>>>

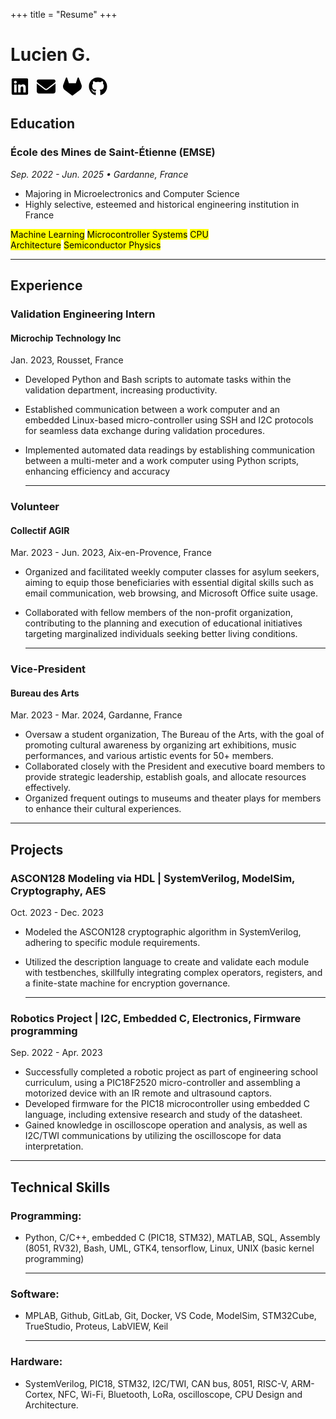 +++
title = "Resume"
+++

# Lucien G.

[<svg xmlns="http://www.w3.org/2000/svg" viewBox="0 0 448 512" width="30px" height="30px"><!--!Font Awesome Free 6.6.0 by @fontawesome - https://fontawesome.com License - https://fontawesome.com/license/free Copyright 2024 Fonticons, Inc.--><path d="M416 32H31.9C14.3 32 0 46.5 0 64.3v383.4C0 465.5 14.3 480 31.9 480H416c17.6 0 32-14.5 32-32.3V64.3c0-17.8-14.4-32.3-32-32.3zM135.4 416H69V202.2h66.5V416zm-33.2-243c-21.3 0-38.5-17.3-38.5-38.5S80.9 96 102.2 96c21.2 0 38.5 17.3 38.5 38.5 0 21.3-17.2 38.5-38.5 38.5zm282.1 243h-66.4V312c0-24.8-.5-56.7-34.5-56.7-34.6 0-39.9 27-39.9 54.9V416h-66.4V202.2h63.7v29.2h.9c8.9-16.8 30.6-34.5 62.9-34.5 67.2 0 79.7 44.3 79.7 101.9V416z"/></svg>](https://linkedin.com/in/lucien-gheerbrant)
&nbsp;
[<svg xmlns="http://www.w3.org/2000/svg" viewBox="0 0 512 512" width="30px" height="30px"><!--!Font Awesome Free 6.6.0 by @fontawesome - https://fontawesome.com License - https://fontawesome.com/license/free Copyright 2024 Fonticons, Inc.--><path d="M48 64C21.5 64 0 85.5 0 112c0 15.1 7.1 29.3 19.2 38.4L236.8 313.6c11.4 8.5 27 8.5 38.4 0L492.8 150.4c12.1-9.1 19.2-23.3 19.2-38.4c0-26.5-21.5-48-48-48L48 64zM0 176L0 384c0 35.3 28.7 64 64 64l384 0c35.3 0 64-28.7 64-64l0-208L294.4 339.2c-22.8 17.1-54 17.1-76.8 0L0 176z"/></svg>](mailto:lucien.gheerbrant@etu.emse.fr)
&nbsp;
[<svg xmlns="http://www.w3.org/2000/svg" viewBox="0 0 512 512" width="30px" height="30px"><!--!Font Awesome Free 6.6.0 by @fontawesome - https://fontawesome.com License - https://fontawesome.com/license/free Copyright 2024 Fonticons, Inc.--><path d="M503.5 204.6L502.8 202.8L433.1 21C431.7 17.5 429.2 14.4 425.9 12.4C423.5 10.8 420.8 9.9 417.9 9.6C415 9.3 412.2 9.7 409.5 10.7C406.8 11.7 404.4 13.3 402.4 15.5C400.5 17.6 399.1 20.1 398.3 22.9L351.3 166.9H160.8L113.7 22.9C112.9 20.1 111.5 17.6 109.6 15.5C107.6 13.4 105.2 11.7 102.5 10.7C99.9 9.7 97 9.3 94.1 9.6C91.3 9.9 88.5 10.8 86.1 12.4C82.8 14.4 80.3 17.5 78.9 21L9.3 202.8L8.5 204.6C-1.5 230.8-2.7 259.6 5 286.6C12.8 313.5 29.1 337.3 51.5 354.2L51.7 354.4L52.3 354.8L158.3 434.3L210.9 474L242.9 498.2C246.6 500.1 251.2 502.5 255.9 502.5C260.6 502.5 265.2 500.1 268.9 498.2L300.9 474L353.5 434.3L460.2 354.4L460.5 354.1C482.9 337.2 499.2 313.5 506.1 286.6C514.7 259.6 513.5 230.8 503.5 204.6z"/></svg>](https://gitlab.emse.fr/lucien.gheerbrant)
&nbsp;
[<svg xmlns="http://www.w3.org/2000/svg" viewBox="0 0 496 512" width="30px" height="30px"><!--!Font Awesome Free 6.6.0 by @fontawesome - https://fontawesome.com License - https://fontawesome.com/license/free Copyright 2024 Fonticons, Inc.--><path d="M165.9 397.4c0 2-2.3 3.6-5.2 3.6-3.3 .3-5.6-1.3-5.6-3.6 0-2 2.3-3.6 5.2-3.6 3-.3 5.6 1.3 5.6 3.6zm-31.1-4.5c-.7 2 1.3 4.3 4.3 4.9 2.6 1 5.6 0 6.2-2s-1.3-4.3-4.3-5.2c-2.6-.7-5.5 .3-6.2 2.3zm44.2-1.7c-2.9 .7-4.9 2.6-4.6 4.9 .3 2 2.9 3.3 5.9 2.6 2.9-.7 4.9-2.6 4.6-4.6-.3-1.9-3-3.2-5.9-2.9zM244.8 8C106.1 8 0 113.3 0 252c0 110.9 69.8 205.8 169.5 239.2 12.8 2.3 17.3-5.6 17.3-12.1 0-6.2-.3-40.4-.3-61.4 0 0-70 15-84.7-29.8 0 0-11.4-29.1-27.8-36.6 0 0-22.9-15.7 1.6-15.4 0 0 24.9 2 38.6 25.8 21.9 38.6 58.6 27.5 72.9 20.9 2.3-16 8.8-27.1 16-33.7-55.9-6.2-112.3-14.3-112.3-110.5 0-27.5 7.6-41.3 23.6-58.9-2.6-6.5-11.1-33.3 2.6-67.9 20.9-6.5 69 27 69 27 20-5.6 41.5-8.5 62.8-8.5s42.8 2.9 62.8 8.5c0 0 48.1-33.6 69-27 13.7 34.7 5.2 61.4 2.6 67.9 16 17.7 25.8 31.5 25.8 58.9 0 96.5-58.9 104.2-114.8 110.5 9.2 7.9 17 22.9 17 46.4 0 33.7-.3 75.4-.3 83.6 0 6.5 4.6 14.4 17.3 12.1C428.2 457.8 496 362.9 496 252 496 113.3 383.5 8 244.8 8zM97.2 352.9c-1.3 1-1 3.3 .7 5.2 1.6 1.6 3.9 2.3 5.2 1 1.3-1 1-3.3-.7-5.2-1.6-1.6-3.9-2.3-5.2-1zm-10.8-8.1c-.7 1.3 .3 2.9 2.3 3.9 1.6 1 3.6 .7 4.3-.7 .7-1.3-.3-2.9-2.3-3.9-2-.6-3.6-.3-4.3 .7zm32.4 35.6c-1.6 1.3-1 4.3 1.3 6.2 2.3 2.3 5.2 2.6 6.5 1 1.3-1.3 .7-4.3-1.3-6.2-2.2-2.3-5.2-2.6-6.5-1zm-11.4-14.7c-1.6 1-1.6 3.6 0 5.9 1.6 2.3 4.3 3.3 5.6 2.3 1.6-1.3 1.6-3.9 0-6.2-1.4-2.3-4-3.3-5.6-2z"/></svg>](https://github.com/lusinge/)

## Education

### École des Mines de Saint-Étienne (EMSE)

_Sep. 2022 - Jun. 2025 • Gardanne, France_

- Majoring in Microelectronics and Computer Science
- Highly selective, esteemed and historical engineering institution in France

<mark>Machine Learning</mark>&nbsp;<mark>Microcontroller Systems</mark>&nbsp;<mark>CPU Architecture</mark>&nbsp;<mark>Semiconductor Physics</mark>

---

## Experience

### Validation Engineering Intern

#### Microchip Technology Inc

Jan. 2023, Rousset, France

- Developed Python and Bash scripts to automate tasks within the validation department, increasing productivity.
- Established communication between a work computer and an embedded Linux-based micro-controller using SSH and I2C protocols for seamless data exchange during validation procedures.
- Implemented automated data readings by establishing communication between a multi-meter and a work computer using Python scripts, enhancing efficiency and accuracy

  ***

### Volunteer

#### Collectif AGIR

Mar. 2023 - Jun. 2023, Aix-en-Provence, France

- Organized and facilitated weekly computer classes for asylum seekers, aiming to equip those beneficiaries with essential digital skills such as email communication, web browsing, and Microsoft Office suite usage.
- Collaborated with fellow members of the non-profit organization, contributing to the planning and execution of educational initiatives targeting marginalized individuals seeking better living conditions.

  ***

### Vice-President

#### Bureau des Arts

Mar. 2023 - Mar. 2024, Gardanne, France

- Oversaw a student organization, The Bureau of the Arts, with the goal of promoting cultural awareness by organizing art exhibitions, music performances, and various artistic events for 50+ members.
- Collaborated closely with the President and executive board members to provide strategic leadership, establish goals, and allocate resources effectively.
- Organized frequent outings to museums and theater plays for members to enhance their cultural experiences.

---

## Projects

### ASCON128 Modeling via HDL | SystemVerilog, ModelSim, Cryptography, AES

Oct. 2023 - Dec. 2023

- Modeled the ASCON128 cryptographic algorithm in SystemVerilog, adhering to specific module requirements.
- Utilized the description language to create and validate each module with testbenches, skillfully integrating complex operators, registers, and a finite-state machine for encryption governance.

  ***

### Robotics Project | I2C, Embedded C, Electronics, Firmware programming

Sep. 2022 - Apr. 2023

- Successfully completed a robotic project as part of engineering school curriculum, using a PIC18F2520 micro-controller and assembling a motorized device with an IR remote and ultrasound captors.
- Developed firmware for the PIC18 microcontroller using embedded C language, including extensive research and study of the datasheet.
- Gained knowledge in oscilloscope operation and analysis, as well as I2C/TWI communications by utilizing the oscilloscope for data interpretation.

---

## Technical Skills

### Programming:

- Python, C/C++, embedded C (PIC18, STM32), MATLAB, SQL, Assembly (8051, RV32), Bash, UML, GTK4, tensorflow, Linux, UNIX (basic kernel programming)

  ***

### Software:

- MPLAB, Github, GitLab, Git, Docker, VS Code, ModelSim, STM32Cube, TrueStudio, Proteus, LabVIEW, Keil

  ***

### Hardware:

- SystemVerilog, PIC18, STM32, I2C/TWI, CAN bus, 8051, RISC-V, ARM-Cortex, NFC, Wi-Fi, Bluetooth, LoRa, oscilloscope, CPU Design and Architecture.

<<<
>>>

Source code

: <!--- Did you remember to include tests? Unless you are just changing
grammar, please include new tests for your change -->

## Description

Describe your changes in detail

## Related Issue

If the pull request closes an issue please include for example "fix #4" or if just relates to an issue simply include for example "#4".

<<<
>>>

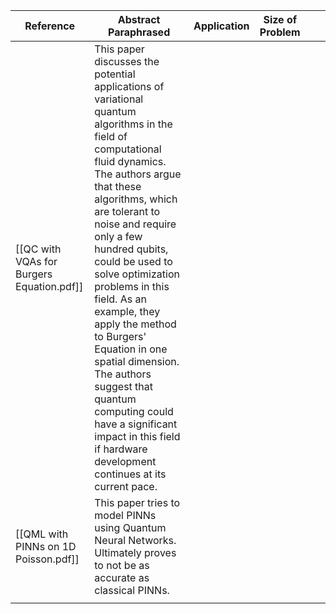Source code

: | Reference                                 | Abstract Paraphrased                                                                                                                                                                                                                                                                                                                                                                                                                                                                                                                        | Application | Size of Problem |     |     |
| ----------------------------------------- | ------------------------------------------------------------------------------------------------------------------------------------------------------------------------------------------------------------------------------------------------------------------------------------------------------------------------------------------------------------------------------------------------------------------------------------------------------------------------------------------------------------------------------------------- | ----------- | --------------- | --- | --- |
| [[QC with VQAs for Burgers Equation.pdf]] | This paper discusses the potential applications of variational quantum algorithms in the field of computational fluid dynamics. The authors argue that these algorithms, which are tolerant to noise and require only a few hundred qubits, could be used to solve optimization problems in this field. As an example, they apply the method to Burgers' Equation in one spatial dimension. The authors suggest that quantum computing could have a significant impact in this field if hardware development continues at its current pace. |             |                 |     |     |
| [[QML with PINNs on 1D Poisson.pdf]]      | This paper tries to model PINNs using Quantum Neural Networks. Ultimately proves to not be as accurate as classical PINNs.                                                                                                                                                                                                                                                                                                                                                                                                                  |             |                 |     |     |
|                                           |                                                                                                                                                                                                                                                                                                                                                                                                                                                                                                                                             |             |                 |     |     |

<<<

Your answer should be each line from the entries that includes the string "Arts".

#### Bureau des Arts
- Oversaw a student organization, The Bureau of the Arts, with the goal of promoting cultural awareness by organizing art exhibitions, music performances, and various artistic events for 50+ members.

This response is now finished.